People ask what we talk about when we walk. Let me tell you a secret - at 15% we don't talk about anything. Just switch to 'Go Mode' and go.

Don't think. 
Don't talk. 
Don't worry. 

Go Mode.
Mountaineers

Of course we stopped and panted and drank and took photos. Any excuse for a stop. Its amazing how many pee breaks you need going up.  But as they say (liars) the views make it all worth while. So we'd stop and look at the views. actually, they (whoever they are) are
right. It is worth it.




Mountains to be 'eered
Days like this make any effort worth it - it is perfect in every way. Blue skies, bare mountains, no wind, few people and of course up.

Our new Spanish friends were following. We could them below slowly catching us up. Then one stop they passed us. Only to be passed in turn on their next stop. During these passings a friendship was starting to develop. You have to be nice - you might need these people to rescue you one day. And it makes life more pleasant and doesn't cost a penny.

We got up above the lake and what a view. Words simply can't do it justice. It was so nice that when we stopped to eat we all sat facing the view and not each other, as is the norm.

Wow...

We even posed for pictures it was so nice. The promise of things to come. High mountain lakes - sunshine and swimming. This is how we convinced the un-keen to actually embark on this cross country journey. Empty promises.

Smiley Happy People

The down however was a bitch. A huge boulder field, with well... huge boulders in it. No nice path to follow - just be the best mountain goat that you can be and hope not to fall. Not a bit of mountain to be seen. Just boulders growing. Which, I guess, is why they call it a boulder field. Thinking about it. I

Is this where mountains grow?

Boulders
You have to be careful. The pack throws your balance out of normal and nothing is flat and everything is hard. An unlucky false move and you can do some series damage to your delicate skin, bones and teeth.
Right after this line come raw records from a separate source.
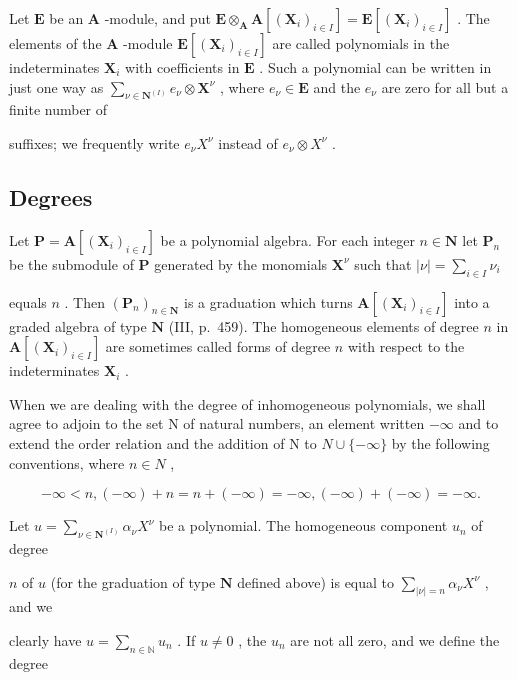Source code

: Let \(\mathbf{E}\) be an \(\mathbf{A}\) -module, and put \(\mathbf{E} \otimes_{\mathbf{A}} \mathbf{A}[(\mathbf{X}_i)_{i \in I}] = \mathbf{E}[(\mathbf{X}_i)_{i \in I}]\) . The elements of the \(\mathbf{A}\) -module \(\mathbf{E}[(\mathbf{X}_i)_{i \in I}]\) are called polynomials in the indeterminates \(\mathbf{X}_i\) with coefficients in \(\mathbf{E}\) . Such a polynomial can be written in just one way as \(\sum_{\nu \in \mathbf{N}^{(I)}} e_\nu \otimes \mathbf{X}^\nu\) , where \(e_\nu \in \mathbf{E}\) and the \(e_\nu\) are zero for all but a finite number of

suffixes; we frequently write \(e_{\nu}X^{\nu}\) instead of \(e_{\nu}\otimes X^{\nu}\) .

\subsection{Degrees}

Let \(\mathbf{P} = \mathbf{A}[(\mathbf{X}_i)_{i\in I}]\) be a polynomial algebra. For each integer \(n\in \mathbf{N}\) let \(\mathbf{P}_n\) be the submodule of \(\mathbf{P}\) generated by the monomials \(\mathbf{X}^{\nu}\) such that \(|\nu| = \sum_{i\in I}\nu_i\)

equals \(n\) . Then \((\mathbf{P}_n)_{n \in \mathbf{N}}\) is a graduation which turns \(\mathbf{A}[(\mathbf{X}_i)_{i \in I}]\) into a graded algebra of type \(\mathbf{N}\) (III, p.~459). The homogeneous elements of degree \(n\) in \(\mathbf{A}[(\mathbf{X}_i)_{i \in I}]\) are sometimes called forms of degree \(n\) with respect to the indeterminates \(\mathbf{X}_i\) .

When we are dealing with the degree of inhomogeneous polynomials, we shall agree to adjoin to the set N of natural numbers, an element written \(-\infty\) and to extend the order relation and the addition of N to \(N \cup \{-\infty\}\) by the following conventions, where \(n \in N\) ,

\[
- \infty <   n, (- \infty) + n = n + (- \infty) = - \infty , (- \infty) + (- \infty) = - \infty .
\]

Let \(u = \sum_{\nu \in \mathbf{N}^{(I)}} \alpha_{\nu} X^{\nu}\) be a polynomial. The homogeneous component \(u_{n}\) of degree

\(n\) of \(u\) (for the graduation of type \(\mathbf{N}\) defined above) is equal to \(\sum_{|\nu| = n} \alpha_{\nu} X^{\nu}\) , and we

clearly have \(u = \sum_{n \in \mathbb{N}} u_n\) . If \(u \neq 0\) , the \(u_n\) are not all zero, and we define the degree

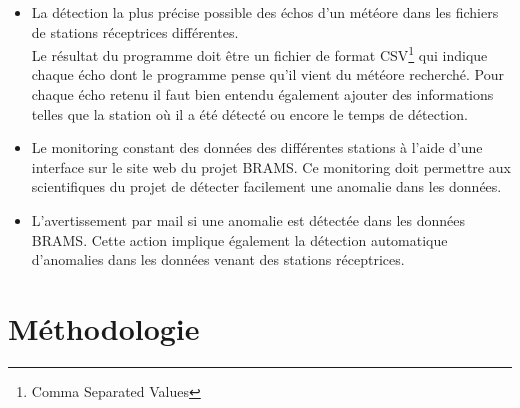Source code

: \documentclass[11pt]{article}
\begin{document}
\begin{itemize}
    \item La détection la plus précise possible des échos d'un météore dans les fichiers de stations réceptrices différentes.\\
          Le résultat du programme doit être un fichier de format CSV\footnote{Comma Separated Values} qui indique chaque écho dont le programme pense qu'il vient du météore recherché.
          Pour chaque écho retenu il faut bien entendu également ajouter des informations telles que la station où il a été détecté ou encore le temps de détection.
    \item Le monitoring constant des données des différentes stations à l'aide d'une interface sur le site web du projet BRAMS.
          Ce monitoring doit permettre aux scientifiques du projet de détecter facilement une anomalie dans les données.
    \item L'avertissement par mail si une anomalie est détectée dans les données BRAMS.
          Cette action implique également la détection automatique d'anomalies dans les données venant des stations réceptrices.
\end{itemize}

\newpage

\section{Méthodologie}
\end{document}
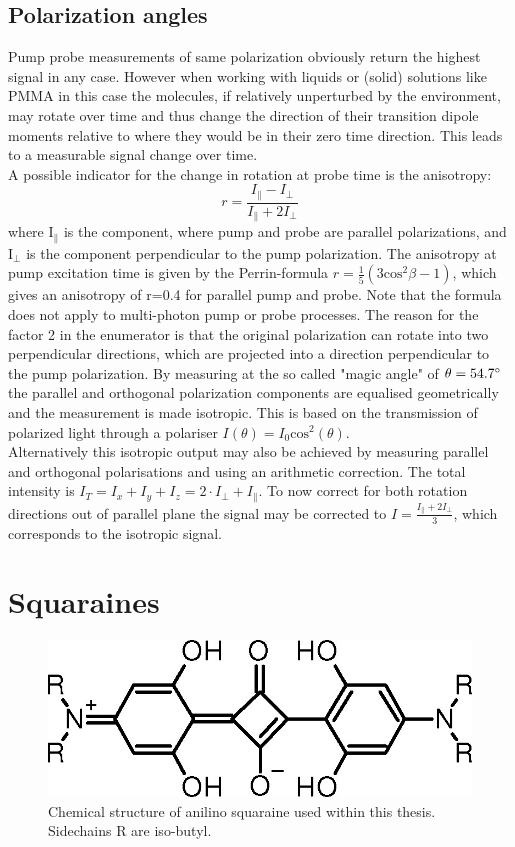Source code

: \documentclass[twoside,openright]{scrreprt}
\begin{document}
\subsection{Polarization angles}\label{sec:PolAngles}
Pump probe measurements of same polarization obviously return the highest signal in any case. However when working with liquids or (solid) solutions like PMMA in this case the molecules, if relatively unperturbed by the environment, may rotate over time and thus change the direction of their transition dipole moments relative to where they would be in their zero time direction. This leads to a measurable signal change over time.\\
A possible indicator for the change in rotation at probe time is the anisotropy:\cite[chapter 10]{Lakowicz2008}
\begin{equation*}
r = \frac{I_{\parallel}-I_{\perp}}{I_{\parallel}+2I_{\perp}}
\end{equation*}
where $\mathrm{I_\parallel}$ is the component, where pump and probe are parallel polarizations, and $\mathrm{I_\perp}$ is the component perpendicular to the pump polarization. The anisotropy at pump excitation time is given by the Perrin-formula $r = \frac{1}{5}\left(3\mathrm{cos^2}\beta-1\right)$, which gives an anisotropy of r=0.4 for parallel pump and probe. Note that the formula does not apply to multi-photon pump or probe processes. The reason for the factor 2 in the enumerator is that the original polarization can rotate into two perpendicular directions, which are projected into a direction perpendicular to the pump polarization. By measuring at the so called "magic angle" of $\theta = 54.7 \degree$ the parallel and orthogonal polarization components are equalised geometrically and the measurement is made isotropic. This is based on the transmission of polarized light through a polariser $I(\theta) = I_0 \mathrm{cos}^2(\theta)$. \cite[chapter 10]{Lakowicz2008}\cite{Schalk2010}\\
Alternatively this isotropic output may also be achieved by measuring parallel and orthogonal polarisations and using an arithmetic correction. The total intensity is $I_T = I_x+I_y+I_z = 2\cdot I_\perp + I_\parallel$. To now correct for both rotation directions out of parallel plane the signal may be corrected to $I = \frac{I_\parallel + 2I_\perp}{3}$, which corresponds to the isotropic signal.\cite{Zheng2020}



\section{Squaraines}
\begin{figure}[hbtp]
\centering
\includegraphics[width=0.6\linewidth]{images/nAlinoSquaraine.jpeg}
\caption{Chemical structure of anilino squaraine used within this thesis. Sidechains R are iso-butyl.\label{fig:chemStructureSQIB}}
\end{figure}
\end{document}
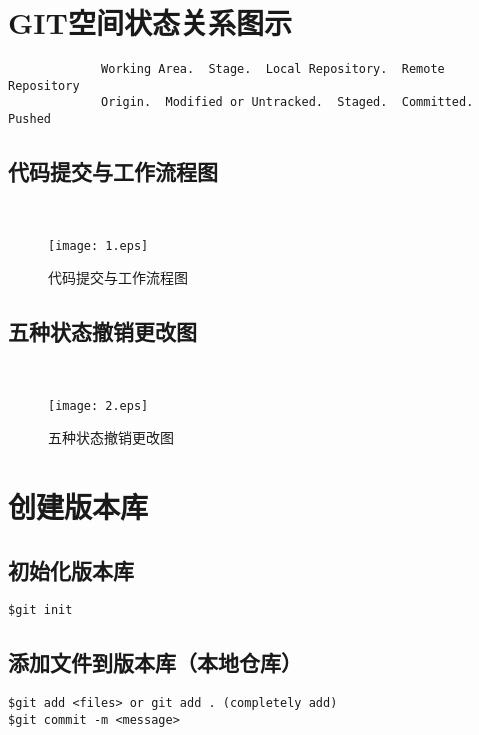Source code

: \section{GIT空间状态关系图示}

\begin{lstlisting}
             Working Area.  Stage.  Local Repository.  Remote Repository
             Origin.  Modified or Untracked.  Staged.  Committed.  Pushed
\end{lstlisting}


\subsection{代码提交与工作流程图}

~


\begin{figure}[!h]
  \centering
  \texttt{[image: 1.eps]}
  \caption{代码提交与工作流程图}
\end{figure}


\subsection{五种状态撤销更改图}

~


\begin{figure}[!h]
  \centering
  \texttt{[image: 2.eps]}
  \caption{五种状态撤销更改图}
\end{figure}
\newpage
\section{创建版本库}
\subsection{初始化版本库}
\begin{lstlisting}
$git init
\end{lstlisting}

\subsection{添加文件到版本库（本地仓库）}
\begin{lstlisting}
$git add <files> or git add . (completely add)
$git commit -m <message>
\end{lstlisting}
~\\
~\\
~\\
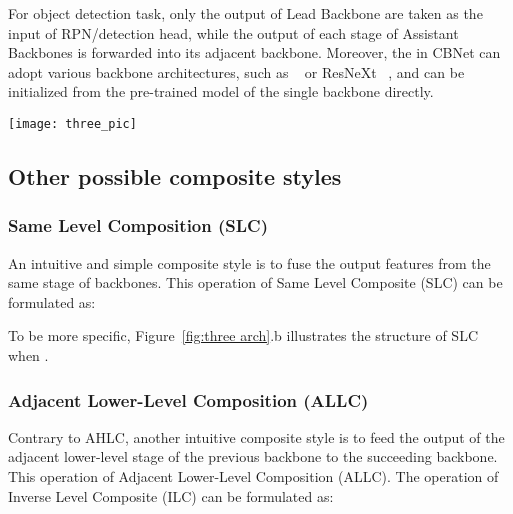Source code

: \documentclass[letterpaper]{article} \usepackage{aaai20}  \usepackage{multirow}
\begin{document}
For object detection task, only the output of Lead Backbone  are taken as the input of RPN/detection head, while the output of each stage of Assistant Backbones is forwarded into its adjacent backbone. Moreover, the  in CBNet can adopt various backbone architectures, such as ~\cite{he2016deep} or ResNeXt ~\cite{xie2017aggregated}, and can be initialized from the pre-trained model of the single backbone directly.







\begin{figure*}[t]
	\centering
	\texttt{[image: three\_pic]}
	\caption{Four kinds of composite styles for Dual-Backbone architecture (an Assistant Backbone and a Lead Backbone). (a) Adjacent Higher-Level Composition (AHLC). (b) Same Level Composition (SLC). (c) Adjacent Lower-Level Composition (ALLC). (d) Dense Higher-Level Composition (DHLC). The composite connection denotes in blue boxes represents some simple operations, \textit{i.e.}, element-wise operation, scaling, 11 Conv layer and bn layer.
	}
	\label{fig:three arch}
\end{figure*}

\subsection{Other possible composite styles}
\label{sec:opcab}

\subsubsection{Same Level Composition (SLC)} 
An intuitive and simple composite style is to fuse the output features from the same stage of backbones. This operation of Same Level Composite (SLC) can be formulated as:

To be more specific, Figure~\ref{fig:three arch}.b illustrates the structure of SLC when .

\subsubsection{Adjacent Lower-Level Composition (ALLC)} 
Contrary to AHLC, another intuitive composite style is to feed the output of the adjacent lower-level stage of the previous backbone to the succeeding backbone. This operation of Adjacent Lower-Level Composition (ALLC). The operation of Inverse Level Composite (ILC) can be formulated as:
\end{document}
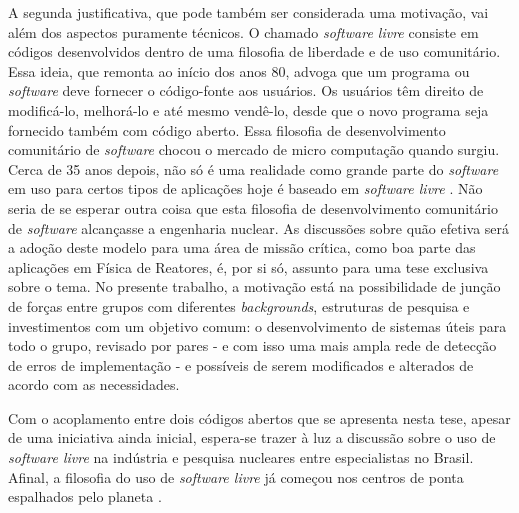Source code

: A segunda justificativa, que pode também ser considerada uma motivação, vai além dos aspectos puramente técnicos.
O chamado \textit{software livre} consiste em códigos desenvolvidos dentro de uma filosofia de liberdade e de uso
comunitário. Essa ideia, que remonta ao início dos anos 80, advoga que um programa ou \textit{software} deve fornecer
o código-fonte aos usuários. Os usuários têm direito de modificá-lo, melhorá-lo e até mesmo vendê-lo, desde que o novo
programa seja fornecido também com código aberto. Essa filosofia de desenvolvimento comunitário de \textit{software}
chocou o mercado de micro computação quando surgiu. Cerca de 35 anos depois, não só é uma realidade como
grande parte do \textit{software} em uso para certos tipos de aplicações hoje é baseado em \textit{software livre}
\cite{Androutsellis2010}. Não seria de se esperar outra coisa que esta filosofia de desenvolvimento comunitário de
\textit{software} alcançasse a engenharia nuclear. As discussões sobre quão efetiva será a adoção deste modelo
para uma área de missão crítica, como boa parte das aplicações em Física de Reatores, é, por si só, assunto para uma
tese exclusiva sobre o tema. No presente trabalho, a motivação está na possibilidade de junção de forças entre grupos com
diferentes \textit{backgrounds}, estruturas de pesquisa e investimentos com um objetivo comum: o desenvolvimento
de sistemas úteis para todo o grupo, revisado por pares - e com isso uma mais ampla rede de detecção de erros
de implementação - e possíveis de serem modificados e alterados de acordo com as necessidades.

Com o acoplamento entre dois códigos abertos que se apresenta nesta tese, apesar
de uma iniciativa ainda inicial, espera-se trazer à luz a discussão sobre o uso de \textit{software livre} na
indústria e pesquisa nucleares entre especialistas no Brasil. Afinal, a filosofia do uso de \textit{software livre}
já começou nos centros de ponta espalhados pelo planeta \cite{Romano2013, Boyd2014, Huff2016}.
But after a while - Concentrated 'Go Mode' you make it. And can look back and give encouraging advice to people just starting the other way
Bottom of the mountain nursery

The mountains here are full of cows and consequently cow shit. But they can't help it. They can be dangerous, at least that's what the guide book says. But looking at this young beauty who wouldn't fall in love. Just look at those eyes, those cheek bones and the silky hair.

Beauty is a beast

You can be too thin...
Of course life isn't all roses up here. The mountains can be harsh and unforgiving. This skull added nicely to our collection of pictures of dead animals. 

We have red squirrels, moles, cows, horses, sheep, snakes, weasels and a few assorted insects. You have to have a hobby.



Some efforts have been made to make moving in the mountains possible. Some taking more effort than other. This little overhang must have taken ages.


Don't look up. Or down.

At the bottom another ancient, medieval, bridge. To be honest I am not sure what 'medieval' actually means in terms of dates. But I am happy to substitute the word 'old'. 


Old bridge

The campsite was just over the bridge. We put up the tents watched them blowing in the wind and quickly moved into the hostel

We can't say enough out how good these Refugio's have been. Food (lots of it), wine with the meal, the company of other like minded idiots. Perfect places to swap awful stories about what has happened and what is to come.

Every one walking in the other direction talks about Pineta - and we'd heard of that in Candanchu.

The whole walk is billed as around 850km with 45km of ascent and of course 45km of decent. That is an average of 1km up and down a day and about 19km walking with an 'average' gradient' of 10% either up or down.